Songworks Little Lanilei Rotary Wave. This interesting box has a varied history. There were once two models of the Rotary Wave: one with a 10" 50-watt Jensen speaker firing into a rotating drum (just like a Vibratone!), the other with a 6.5" speaker and drum. 

The smaller version was discontinued, and for a whle the larger box came only in kit form.
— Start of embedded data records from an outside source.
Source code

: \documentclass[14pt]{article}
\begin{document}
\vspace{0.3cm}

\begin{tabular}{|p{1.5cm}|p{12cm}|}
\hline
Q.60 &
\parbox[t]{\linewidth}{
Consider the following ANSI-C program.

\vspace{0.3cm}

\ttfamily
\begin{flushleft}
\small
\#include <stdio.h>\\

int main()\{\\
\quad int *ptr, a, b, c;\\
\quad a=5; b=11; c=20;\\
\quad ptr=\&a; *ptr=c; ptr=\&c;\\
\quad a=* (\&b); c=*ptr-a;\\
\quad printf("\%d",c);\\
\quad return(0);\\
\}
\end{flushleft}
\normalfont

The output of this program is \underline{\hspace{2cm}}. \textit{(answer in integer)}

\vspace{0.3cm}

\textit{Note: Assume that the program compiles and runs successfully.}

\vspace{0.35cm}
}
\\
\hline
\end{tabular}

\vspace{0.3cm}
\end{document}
Songworks is now part of Mahaffey Amps, and as of this writng, the 10" cabinet is available ready-to-run, with tweed covering.

Since the speaker fires upwards, its dispersion pattern is more like a big Leslie cabinet than the Vibratone's.  It has a DC motor with a continuously variable speed control -- perhaps harder to get the authentic Vibratone speeds just right, but it offers a lot of additional options.  At 22"x12"x12" and 15 lbs., it's much more portable than a Vibratone, and it can be optionally battery-powered.

Web site:

There's a good jazzy sound clip on the site, as well as one in the style of Stevie Ray Vaughn (of course).

Motion Sound is a current manufacturer that makes several spinning-speaker cabinets.  The Pro-3 and Pro-3T are similar to the MTI Rotophaser.  They contain rotating treble horns and are internally amplified.  The "T" in "Pro-3T" stands for "tube"; this model has a 12AX7 in the preamp for a more Leslie-like tube distortion setting.  For a full Leslie sound, but maintaining greater portability, there is an add-on bass cabinet, the Low Pro.  This gives you a configuration similar to the Dynacord 200 or a Leslie 21 (below).

Especially designed for guitarists, the Spindoctor (pictured) is mechanically a reincarnation of the compact Cordovox cabinets, while the Sidewinder has a 100w solid state amp with a 12AX7 in the preamp and a 12" speaker. (No longer avalable.)

The "SRV" speakers, introduced in 2006, replaced the Spindoctor. It is unamplified and comes in two models, with one 12" speaker (SRV-112) or two 12" speakers (SRV-212).

They also make an "AcousticField" model tailored for acoustic guitar amplification. (No longer available; replaced by their keyboard amps.)

Motion Sound web site:

Trek II makes various accessories for Leslies, including modern versions of Leslie's Combo Preamp (no longer available from Leslie), which was a footpedal that permitted running instruments with 1/4" input cables into Leslie organ cabinets.  If you happen to have an big, wooden, internally amplified Leslie, you can plug your guitar into one of these and get that ripping Leslie sound.
Rotary Sound produces a speaker that looks very much like the Maestro Rover: a spinning speaker mounted in a drum, on top of a tripod at waist height or so. The Neutron 8 uses a Jensen 8-inch speaker with a number of advanced features.
Rotary Sound Neutron 8
Rotary Sound Neutron 8 speakers

build your own?
Yes, it can be done.  I've done it using a wooden-rotor internal unit from a junked early '60s organ and I have seen several built from internal units with styrofoam rotors (essentially identical to the Vibratone's mechanism).  Plywood boxes are not that hard to build; I used solid pine for mine, believing that the resonance of the cabinet adds to the tonal quality.  But I can't prove that, and would probably use plywood if doing it again.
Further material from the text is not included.